Projekt Elektromobilität

Autor: Ralf Schmitt
Datum: 03.07.2017

Wirtschaftsförderung Land Brandenburg mit neuen Zielen

Mehrere Logistikdienstleister haben sich mit der Wirtschaftsförderung Land Brandenburg (WFBB) zusammengeschlossen und verschiedene Projekte ins Leben gerufen. Behala, Meyer & Meyer Logistik und Siemens möchten so die Elektromobilität weiter voranbringen. Steffen Kammradt, Geschäftsführer WFBB, findet, die Region um die Hauptstadt sei wegen ihrer geografischen Lage am geeignetsten: „Berlin ist Metropole, Brandenburg Flächenland. Wenn wir beides zusammennehmen, lässt sich beinahe jedes Szenario in diesen Anwendungsbereichen testen.“

Weiterhin möchten die Logistikunternehmen das Projekt nutzen, um die Elektromobilität stärker in ihrer Logistik zu etablieren. Dafür benötige es die passenden Angebote von den Nutzfahrzeugherstellern. „Um Verteilerverkehre und Containernachläufe elektrisch abzubilden, müssen die Hersteller in diese Technik investieren und sie weiterentwickeln“, erläutert Klaus-Günter Lichtfuß, Leiter Logistik der Berliner Hafen- und Lagerhausgesellschaft (Behala) und Dr. Clemens Haskamp, Aufsichtsratsmitglied des Textillogistikers Meyer & Meyer übereinstimmend.

Bei den einzelnen Logistikern wurden bereits eigene Projekte initiiert. Meyer & Meyer will ab 2018 einen Test starten, bei dem durch einen elektrischen Wechselbrücken-Lkw ein Pendelverkehr zwischen Potsdam und Peine ermöglicht wird. Der 20 Tonnen schwere Laster läuft statt mit on-bord-Akkus mit Wechselbatterien. So soll von Flexibilität und Planungsfreiheit profitiert werden. Um die Rentabilität des Projektes zu verbessern, werden auf dem Strommarkt außerdem primäre Regelleistungen der Wechselstationen angeboten.

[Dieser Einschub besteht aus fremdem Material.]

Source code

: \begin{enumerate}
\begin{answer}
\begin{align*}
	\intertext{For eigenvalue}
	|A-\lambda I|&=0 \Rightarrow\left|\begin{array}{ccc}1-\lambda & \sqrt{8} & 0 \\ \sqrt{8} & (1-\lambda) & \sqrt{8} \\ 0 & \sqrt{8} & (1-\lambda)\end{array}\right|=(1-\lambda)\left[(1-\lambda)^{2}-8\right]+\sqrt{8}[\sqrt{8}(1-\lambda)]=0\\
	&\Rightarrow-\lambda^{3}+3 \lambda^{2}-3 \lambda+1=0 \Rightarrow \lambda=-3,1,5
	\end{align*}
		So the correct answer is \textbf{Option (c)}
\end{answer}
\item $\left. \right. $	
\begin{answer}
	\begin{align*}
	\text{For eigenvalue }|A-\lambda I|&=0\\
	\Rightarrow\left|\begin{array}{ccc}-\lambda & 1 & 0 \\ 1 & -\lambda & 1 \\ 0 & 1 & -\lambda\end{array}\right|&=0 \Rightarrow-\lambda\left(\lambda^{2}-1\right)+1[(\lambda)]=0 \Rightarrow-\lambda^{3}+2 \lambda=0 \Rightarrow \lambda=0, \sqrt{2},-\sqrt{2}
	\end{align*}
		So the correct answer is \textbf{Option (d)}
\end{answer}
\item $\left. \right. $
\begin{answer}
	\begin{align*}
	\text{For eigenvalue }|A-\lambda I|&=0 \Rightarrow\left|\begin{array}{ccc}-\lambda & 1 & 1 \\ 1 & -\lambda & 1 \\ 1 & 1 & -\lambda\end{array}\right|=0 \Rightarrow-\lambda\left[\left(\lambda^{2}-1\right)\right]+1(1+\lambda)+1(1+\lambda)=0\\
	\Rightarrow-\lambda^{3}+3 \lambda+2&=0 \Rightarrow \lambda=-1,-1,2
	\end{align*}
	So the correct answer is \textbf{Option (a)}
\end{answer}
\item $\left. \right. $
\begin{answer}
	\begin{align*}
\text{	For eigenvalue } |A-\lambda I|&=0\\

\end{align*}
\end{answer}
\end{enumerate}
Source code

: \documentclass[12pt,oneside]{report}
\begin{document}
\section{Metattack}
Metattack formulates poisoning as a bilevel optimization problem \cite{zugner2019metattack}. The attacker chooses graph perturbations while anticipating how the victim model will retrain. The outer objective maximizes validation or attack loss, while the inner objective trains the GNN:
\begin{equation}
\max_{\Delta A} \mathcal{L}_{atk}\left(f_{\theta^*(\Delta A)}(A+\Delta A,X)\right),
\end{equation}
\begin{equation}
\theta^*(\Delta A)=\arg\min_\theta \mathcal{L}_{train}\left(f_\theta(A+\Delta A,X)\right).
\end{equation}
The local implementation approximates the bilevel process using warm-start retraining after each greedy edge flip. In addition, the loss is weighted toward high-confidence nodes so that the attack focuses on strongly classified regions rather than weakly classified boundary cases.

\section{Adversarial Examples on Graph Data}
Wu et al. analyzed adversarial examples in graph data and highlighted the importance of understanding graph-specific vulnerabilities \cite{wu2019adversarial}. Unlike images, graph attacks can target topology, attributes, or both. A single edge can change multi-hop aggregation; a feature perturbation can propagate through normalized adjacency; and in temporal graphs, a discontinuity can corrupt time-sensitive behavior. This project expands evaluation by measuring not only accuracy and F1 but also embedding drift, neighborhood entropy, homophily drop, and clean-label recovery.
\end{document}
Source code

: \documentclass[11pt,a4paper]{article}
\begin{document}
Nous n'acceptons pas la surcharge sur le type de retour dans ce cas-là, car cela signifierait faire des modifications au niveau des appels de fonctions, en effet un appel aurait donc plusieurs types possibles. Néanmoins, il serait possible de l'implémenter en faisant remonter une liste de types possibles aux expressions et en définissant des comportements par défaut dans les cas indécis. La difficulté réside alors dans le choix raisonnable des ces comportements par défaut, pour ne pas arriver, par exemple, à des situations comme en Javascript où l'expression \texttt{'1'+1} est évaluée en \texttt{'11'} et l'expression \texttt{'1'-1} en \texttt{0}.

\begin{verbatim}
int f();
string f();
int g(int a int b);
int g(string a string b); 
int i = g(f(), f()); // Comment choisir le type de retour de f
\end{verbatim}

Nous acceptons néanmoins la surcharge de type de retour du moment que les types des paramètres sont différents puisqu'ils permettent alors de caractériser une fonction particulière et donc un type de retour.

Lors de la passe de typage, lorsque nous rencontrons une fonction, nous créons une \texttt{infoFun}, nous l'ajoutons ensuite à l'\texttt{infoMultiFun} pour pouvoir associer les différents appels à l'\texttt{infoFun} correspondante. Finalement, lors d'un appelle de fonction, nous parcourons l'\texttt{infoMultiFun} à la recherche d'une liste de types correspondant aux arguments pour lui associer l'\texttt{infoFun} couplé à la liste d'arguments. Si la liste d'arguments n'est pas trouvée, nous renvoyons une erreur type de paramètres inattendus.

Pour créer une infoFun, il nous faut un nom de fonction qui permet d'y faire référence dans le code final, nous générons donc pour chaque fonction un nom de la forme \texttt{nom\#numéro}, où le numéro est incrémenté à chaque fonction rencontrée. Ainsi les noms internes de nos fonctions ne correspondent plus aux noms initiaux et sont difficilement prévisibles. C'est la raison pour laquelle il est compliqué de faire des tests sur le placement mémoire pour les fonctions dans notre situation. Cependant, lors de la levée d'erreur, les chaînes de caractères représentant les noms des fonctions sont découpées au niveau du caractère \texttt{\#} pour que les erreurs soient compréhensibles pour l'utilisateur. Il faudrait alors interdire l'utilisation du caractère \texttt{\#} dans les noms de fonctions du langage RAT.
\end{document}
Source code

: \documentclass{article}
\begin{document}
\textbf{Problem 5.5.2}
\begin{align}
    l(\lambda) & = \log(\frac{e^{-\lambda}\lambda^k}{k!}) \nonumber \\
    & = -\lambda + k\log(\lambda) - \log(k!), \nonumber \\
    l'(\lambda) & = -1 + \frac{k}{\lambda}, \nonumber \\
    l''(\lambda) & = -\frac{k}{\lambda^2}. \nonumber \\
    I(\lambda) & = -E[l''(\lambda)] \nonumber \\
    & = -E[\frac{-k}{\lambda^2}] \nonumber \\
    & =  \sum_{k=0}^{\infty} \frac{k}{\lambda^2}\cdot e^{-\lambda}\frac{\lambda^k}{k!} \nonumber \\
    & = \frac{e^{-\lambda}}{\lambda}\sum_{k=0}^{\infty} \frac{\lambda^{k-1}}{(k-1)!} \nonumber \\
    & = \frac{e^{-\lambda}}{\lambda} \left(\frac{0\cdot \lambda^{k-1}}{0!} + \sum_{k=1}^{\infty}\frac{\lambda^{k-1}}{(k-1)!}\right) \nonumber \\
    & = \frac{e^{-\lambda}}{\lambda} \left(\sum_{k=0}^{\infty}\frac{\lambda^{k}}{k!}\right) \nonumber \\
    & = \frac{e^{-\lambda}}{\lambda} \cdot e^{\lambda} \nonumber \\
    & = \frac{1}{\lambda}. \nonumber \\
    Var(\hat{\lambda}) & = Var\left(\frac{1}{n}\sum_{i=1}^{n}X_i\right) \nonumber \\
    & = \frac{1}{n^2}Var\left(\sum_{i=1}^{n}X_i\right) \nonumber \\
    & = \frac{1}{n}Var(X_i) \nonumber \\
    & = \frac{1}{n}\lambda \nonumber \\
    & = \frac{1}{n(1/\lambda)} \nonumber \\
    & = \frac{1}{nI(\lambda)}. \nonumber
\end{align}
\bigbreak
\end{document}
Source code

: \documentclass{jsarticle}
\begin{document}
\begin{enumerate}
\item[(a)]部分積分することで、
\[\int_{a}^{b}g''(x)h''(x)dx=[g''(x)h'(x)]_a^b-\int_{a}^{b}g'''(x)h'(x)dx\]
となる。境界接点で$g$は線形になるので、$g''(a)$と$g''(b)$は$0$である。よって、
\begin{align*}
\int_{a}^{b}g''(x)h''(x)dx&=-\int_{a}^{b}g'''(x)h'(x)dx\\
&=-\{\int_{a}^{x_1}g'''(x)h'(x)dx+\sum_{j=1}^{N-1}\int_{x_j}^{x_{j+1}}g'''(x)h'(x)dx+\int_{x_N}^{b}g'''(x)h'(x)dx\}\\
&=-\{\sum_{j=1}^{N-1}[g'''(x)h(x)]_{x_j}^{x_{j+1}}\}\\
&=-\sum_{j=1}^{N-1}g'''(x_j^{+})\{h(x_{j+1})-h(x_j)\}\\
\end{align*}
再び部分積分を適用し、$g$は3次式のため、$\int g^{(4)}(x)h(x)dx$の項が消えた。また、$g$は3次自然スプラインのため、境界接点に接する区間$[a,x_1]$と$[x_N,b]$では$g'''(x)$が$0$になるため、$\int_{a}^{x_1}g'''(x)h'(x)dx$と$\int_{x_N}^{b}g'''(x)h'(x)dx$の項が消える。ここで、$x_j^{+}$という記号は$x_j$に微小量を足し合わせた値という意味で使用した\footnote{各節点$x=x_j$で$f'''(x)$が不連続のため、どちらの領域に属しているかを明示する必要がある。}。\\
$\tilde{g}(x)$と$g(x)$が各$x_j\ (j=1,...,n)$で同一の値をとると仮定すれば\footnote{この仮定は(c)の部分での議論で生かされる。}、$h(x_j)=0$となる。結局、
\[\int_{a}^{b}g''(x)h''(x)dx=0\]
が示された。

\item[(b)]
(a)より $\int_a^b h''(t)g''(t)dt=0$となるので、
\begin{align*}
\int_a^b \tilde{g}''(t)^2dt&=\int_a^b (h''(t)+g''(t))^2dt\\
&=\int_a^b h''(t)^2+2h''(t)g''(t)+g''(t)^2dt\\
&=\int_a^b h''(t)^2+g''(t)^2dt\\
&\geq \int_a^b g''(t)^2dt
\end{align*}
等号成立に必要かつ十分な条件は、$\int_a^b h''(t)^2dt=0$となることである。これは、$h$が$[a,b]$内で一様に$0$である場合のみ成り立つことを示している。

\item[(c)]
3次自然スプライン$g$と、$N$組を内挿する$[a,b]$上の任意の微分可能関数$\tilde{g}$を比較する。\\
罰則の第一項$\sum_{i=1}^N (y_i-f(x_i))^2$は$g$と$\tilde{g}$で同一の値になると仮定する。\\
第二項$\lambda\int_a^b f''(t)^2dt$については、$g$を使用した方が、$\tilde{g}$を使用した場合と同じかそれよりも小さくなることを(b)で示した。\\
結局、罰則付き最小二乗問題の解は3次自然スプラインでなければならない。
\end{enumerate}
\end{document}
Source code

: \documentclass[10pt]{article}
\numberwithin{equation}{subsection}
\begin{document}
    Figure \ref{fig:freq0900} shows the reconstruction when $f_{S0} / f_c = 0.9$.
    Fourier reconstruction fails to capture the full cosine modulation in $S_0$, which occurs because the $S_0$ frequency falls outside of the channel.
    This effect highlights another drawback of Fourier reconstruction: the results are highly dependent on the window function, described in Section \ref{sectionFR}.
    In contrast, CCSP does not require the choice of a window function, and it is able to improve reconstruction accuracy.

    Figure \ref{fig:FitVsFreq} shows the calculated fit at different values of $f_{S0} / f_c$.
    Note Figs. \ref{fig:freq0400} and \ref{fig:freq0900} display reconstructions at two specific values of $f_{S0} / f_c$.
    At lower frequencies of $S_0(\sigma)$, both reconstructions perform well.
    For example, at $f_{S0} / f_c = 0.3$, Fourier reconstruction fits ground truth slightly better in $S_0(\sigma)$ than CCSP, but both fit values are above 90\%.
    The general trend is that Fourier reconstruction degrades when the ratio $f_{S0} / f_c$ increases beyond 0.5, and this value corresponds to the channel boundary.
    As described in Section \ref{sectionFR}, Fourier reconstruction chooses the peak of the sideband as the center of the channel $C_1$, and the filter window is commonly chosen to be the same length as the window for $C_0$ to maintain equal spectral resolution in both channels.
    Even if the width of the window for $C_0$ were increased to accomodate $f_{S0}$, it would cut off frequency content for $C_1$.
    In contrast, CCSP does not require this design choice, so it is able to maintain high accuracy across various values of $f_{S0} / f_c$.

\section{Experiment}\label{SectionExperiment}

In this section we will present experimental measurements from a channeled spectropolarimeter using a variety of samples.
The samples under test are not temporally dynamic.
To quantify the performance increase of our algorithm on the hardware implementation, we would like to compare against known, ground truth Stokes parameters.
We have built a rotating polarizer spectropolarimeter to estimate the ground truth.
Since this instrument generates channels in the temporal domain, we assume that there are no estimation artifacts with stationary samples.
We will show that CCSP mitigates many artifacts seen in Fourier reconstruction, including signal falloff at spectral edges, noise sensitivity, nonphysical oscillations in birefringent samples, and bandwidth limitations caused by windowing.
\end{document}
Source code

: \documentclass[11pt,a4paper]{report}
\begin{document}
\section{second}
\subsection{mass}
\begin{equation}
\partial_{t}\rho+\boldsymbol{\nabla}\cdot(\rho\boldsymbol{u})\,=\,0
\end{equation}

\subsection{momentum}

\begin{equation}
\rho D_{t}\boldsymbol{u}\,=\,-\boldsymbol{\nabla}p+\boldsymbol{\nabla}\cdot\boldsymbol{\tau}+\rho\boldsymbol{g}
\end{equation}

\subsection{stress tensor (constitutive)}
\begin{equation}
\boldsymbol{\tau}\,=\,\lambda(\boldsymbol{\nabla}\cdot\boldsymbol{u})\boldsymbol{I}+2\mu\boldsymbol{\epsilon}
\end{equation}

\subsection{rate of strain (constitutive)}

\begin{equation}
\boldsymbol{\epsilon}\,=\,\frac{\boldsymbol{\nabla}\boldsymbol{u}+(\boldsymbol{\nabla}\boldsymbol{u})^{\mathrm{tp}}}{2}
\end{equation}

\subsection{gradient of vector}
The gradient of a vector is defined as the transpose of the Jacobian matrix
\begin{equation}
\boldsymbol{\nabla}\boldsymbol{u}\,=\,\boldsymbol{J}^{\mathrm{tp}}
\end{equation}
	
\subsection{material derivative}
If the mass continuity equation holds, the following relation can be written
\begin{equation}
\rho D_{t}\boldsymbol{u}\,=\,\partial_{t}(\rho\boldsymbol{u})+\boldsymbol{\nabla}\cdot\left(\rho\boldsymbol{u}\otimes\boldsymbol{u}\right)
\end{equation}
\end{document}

„Zwischenstation ist das 150 Kilometer entfernte Magdeburg. Dort sollen die Batterien innerhalb von 15 Minuten getauscht werden. Diese dienen während der Ladezeit auch der Netzstabilisierung“, erklärt Haskamp weiter. Das Projekt biete zwei Lösungsansätze: „Wir wollen den 3-Schichtbetrieb mit Wechselbatterien erproben und Erfahrungen mit Dual-Use im Energieverbund sammeln.“ Der Pendelverkehr mit dem Elektro-Lkw findet im Rahmen des Projekts „RouteCharge“ statt, um zu demonstrieren, dass sich großflächige Lieferketten bis 300 Kilometer mit einem elektrischen Nutzfahrzeug bewältigt werden können.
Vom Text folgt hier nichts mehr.